フレームワークが複数ありますね。そしてArduinoはありません。現状CH32V003のみArduino対応があるようでした。今後増えそうな気もします。

srcにはmain.cppもありません。雛形無しなので結構ハードモードですね。

サンプルを探す

ch32v103/EVT/EXAM/GPIO/GPIO_Toggle/User/main.c at main · openwch/ch32v103
Contribute to openwch/ch32v103 development by creating an account on GitHub.

上記にGPIOのサンプルがありましたので、これをベースに作ってみたいと思います。

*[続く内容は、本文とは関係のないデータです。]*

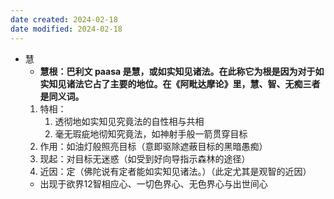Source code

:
 ```yaml
---
date created: 2024-02-18
date modified: 2024-02-18
---
```

- 慧
    - **慧根：巴利文 paasa 是慧，或如实知见诸法。在此称它为根是因为对于如实知见诸法它占了主要的地位。在《阿毗达摩论》里，慧、智、无痴三者是同义词。** 
    1. 特相：
        1. 透彻地如实知见究竟法的自性相与共相
        2. 毫无瑕疵地彻知究竟法，如神射手般一箭贯穿目标
    2. 作用：如油灯般照亮目标（意即驱除遮蔽目标的黑暗愚痴）
    3. 现起：对目标无迷惑（如受到好向导指示森林的途径）
    4. 近因：定（佛陀说有定者能如实知见诸法。）（此定尤其是观智的近因）
    - 出现于欲界12智相应心、一切色界心、无色界心与出世间心
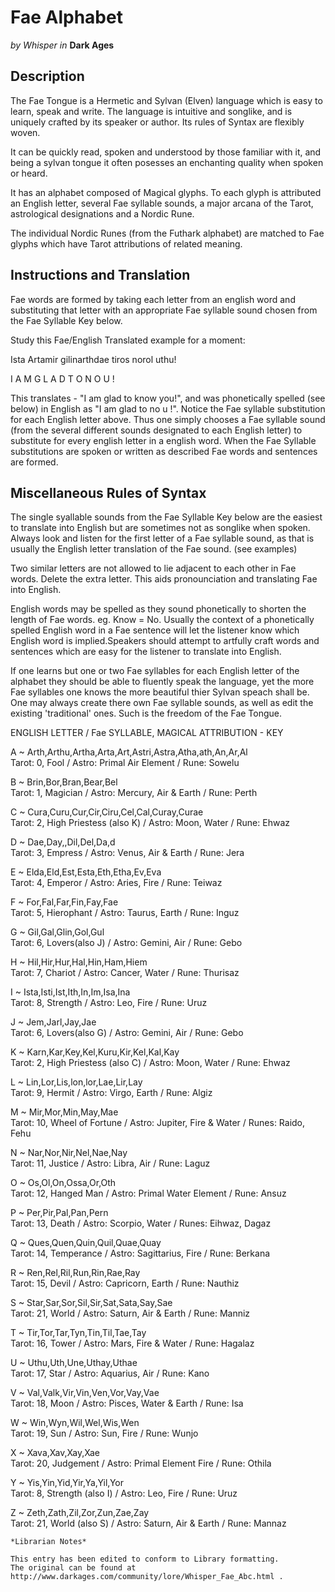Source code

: # Fae Alphabet

_by Whisper in_ __Dark Ages__

## Description

The Fae Tongue is a Hermetic and Sylvan (Elven) language which is easy to learn, speak and write. The language is intuitive and songlike, and is uniquely crafted by its speaker or author. Its rules of Syntax are flexibly woven.

It can be quickly read, spoken and understood by those familiar with it, and being a sylvan tongue it often posesses an enchanting quality when spoken or heard.

It has an alphabet composed of Magical glyphs. To each glyph is attributed an English letter, several Fae syllable sounds, a major arcana of the Tarot, astrological designations and a Nordic Rune.

The individual Nordic Runes (from the Futhark alphabet) are matched to Fae glyphs which have Tarot attributions of related meaning.

## Instructions and Translation

Fae words are formed by taking each letter from an english word and substituting that letter with an appropriate Fae syllable sound chosen from the Fae Syllable Key below.

Study this Fae/English Translated example for a moment:

Ista Artamir gilinarthdae tiros norol uthu!

I A M G L A D T O N O U !

This translates - "I am glad to know you!", and was phonetically spelled (see below) in English as "I am glad to no u !". Notice the Fae syllable substitution for each English letter above. Thus one simply chooses a Fae syllable sound (from the several different sounds designated to each English letter) to substitute for every english letter in a english word. When the Fae Syllable substitutions are spoken or written as described Fae words and sentences are formed.

## Miscellaneous Rules of Syntax

The single syallable sounds from the Fae Syllable Key below are the easiest to translate into English but are sometimes not as songlike when spoken. Always look and listen for the first letter of a Fae syllable sound, as that is usually the English letter translation of the Fae sound. (see examples)

Two similar letters are not allowed to lie adjacent to each other in Fae words. Delete the extra letter. This aids pronounciation and translating Fae into English.

English words may be spelled as they sound phonetically to shorten the length of Fae words. eg. Know = No. Usually the context of a phonetically spelled English word in a Fae sentence will let the listener know which English word is implied.Speakers should attempt to artfully craft words and sentences which are easy for the listener to translate into English.

If one learns but one or two Fae syllables for each English letter of the alphabet they should be able to fluently speak the language, yet the more Fae syllables one knows the more beautiful thier Sylvan speach shall be. One may always create there own Fae syllable sounds, as well as edit the existing 'traditional' ones. Such is the freedom of the Fae Tongue.

ENGLISH LETTER / Fae SYLLABLE, MAGICAL ATTRIBUTION - KEY

A ~ Arth,Arthu,Artha,Arta,Art,Astri,Astra,Atha,ath,An,Ar,Al  
Tarot: 0, Fool / Astro: Primal Air Element / Rune: Sowelu

B ~ Brin,Bor,Bran,Bear,Bel  
Tarot: 1, Magician / Astro: Mercury, Air & Earth / Rune: Perth

C ~ Cura,Curu,Cur,Cir,Ciru,Cel,Cal,Curay,Curae  
Tarot: 2, High Priestess (also K) / Astro: Moon, Water / Rune: Ehwaz

D ~ Dae,Day,,Dil,Del,Da,d  
Tarot: 3, Empress / Astro: Venus, Air & Earth / Rune: Jera
 
E ~ Elda,Eld,Est,Esta,Eth,Etha,Ev,Eva  
Tarot: 4, Emperor / Astro: Aries, Fire / Rune: Teiwaz

F ~ For,Fal,Far,Fin,Fay,Fae  
Tarot: 5, Hierophant / Astro: Taurus, Earth / Rune: Inguz

G ~ Gil,Gal,Glin,Gol,Gul  
Tarot: 6, Lovers(also J) / Astro: Gemini, Air / Rune: Gebo

H ~ Hil,Hir,Hur,Hal,Hin,Ham,Hiem  
Tarot: 7, Chariot / Astro: Cancer, Water / Rune: Thurisaz

I ~ Ista,Isti,Ist,Ith,In,Im,Isa,Ina  
Tarot: 8, Strength / Astro: Leo, Fire / Rune: Uruz

J ~ Jem,Jarl,Jay,Jae  
Tarot: 6, Lovers(also G) / Astro: Gemini, Air / Rune: Gebo

K ~ Karn,Kar,Key,Kel,Kuru,Kir,Kel,Kal,Kay  
Tarot: 2, High Priestess (also C) / Astro: Moon, Water / Rune: Ehwaz

L ~ Lin,Lor,Lis,lon,lor,Lae,Lir,Lay  
Tarot: 9, Hermit / Astro: Virgo, Earth / Rune: Algiz

M ~ Mir,Mor,Min,May,Mae  
Tarot: 10, Wheel of Fortune / Astro: Jupiter, Fire & Water / Runes: Raido, Fehu

N ~ Nar,Nor,Nir,Nel,Nae,Nay  
Tarot: 11, Justice / Astro: Libra, Air / Rune: Laguz

O ~ Os,Ol,On,Ossa,Or,Oth  
Tarot: 12, Hanged Man / Astro: Primal Water Element / Rune: Ansuz

P ~ Per,Pir,Pal,Pan,Pern  
Tarot: 13, Death / Astro: Scorpio, Water / Runes: Eihwaz, Dagaz

Q ~ Ques,Quen,Quin,Quil,Quae,Quay  
Tarot: 14, Temperance / Astro: Sagittarius, Fire / Rune: Berkana

R ~ Ren,Rel,Ril,Run,Rin,Rae,Ray  
Tarot: 15, Devil / Astro: Capricorn, Earth / Rune: Nauthiz

S ~ Star,Sar,Sor,Sil,Sir,Sat,Sata,Say,Sae  
Tarot: 21, World / Astro: Saturn, Air & Earth / Rune: Manniz

T ~ Tir,Tor,Tar,Tyn,Tin,Til,Tae,Tay  
Tarot: 16, Tower / Astro: Mars, Fire & Water / Rune: Hagalaz

U ~ Uthu,Uth,Une,Uthay,Uthae  
Tarot: 17, Star / Astro: Aquarius, Air / Rune: Kano

V ~ Val,Valk,Vir,Vin,Ven,Vor,Vay,Vae  
Tarot: 18, Moon / Astro: Pisces, Water & Earth / Rune: Isa

W ~ Win,Wyn,Wil,Wel,Wis,Wen  
Tarot: 19, Sun / Astro: Sun, Fire / Rune: Wunjo

X ~ Xava,Xav,Xay,Xae  
Tarot: 20, Judgement / Astro: Primal Element Fire / Rune: Othila

Y ~ Yis,Yin,Yid,Yir,Ya,Yil,Yor  
Tarot: 8, Strength (also I) / Astro: Leo, Fire / Rune: Uruz

Z ~ Zeth,Zath,Zil,Zor,Zun,Zae,Zay  
Tarot: 21, World (also S) / Astro: Saturn, Air & Earth / Rune: Mannaz

```
*Librarian Notes*

This entry has been edited to conform to Library formatting.
The original can be found at http://www.darkages.com/community/lore/Whisper_Fae_Abc.html .
```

まずはコピーしてコンパイルでエラーになる場所をすべて消します。

作成物

#include "debug.h"

void GPIO_Toggle_INIT(void)
{
    GPIO_InitTypeDef GPIO_InitStructure = {0};

    RCC_APB2PeriphClockCmd(RCC_APB2Periph_GPIOA, ENABLE);
    GPIO_InitStructure.GPIO_Pin = GPIO_Pin_0;
    GPIO_InitStructure.GPIO_Mode = GPIO_Mode_Out_PP;
    GPIO_InitStructure.GPIO_Speed = GPIO_Speed_50MHz;
    GPIO_Init(GPIOA, &GPIO_InitStructure);
}

int main(void)
{
    u8 i = 0;

    NVIC_PriorityGroupConfig(NVIC_PriorityGroup_2);
    SystemCoreClockUpdate();
    Delay_Init();
    USART_Printf_Init(115200);
    printf("GPIO Toggle TEST\r\n");
    GPIO_Toggle_INIT();

    while (1)
    {
        Delay_Ms(1000);
        GPIO_WriteBit(GPIOA, GPIO_Pin_0, (i == 0) ? (i = Bit_SET) : (i = Bit_RESET));
        printf("GPIO Toggle %d\r\n", i);
    }
}

たまたまPA0でBlinkしているサンプルだったので、ピン番号は変更しなくてすみました。詳細はよくわからないですが、とりあえずDelayを250から1000に伸ばして、printfを追加しています。

[env:genericCH32V103R8T6]
platform = ch32v
board = genericCH32V103R8T6
framework = noneos-sdk
monitor_speed = 115200

platformio.iniは上記で、最後にシリアルの速度を指定しています。デフォルトがたぶん9600ぐらいなので115200とかに変更するのが定番ですね。

まとめ

PlatformIOでプログラムをするのはハードウエアをしっかりと把握しないと難しそうですね。本当はMounRiverというEclipseベースの公式開発環境があります。実は公開直後に触っていた気がするのですが、パスしていました。

とりあえずはArduinoで触ってみたいと思います。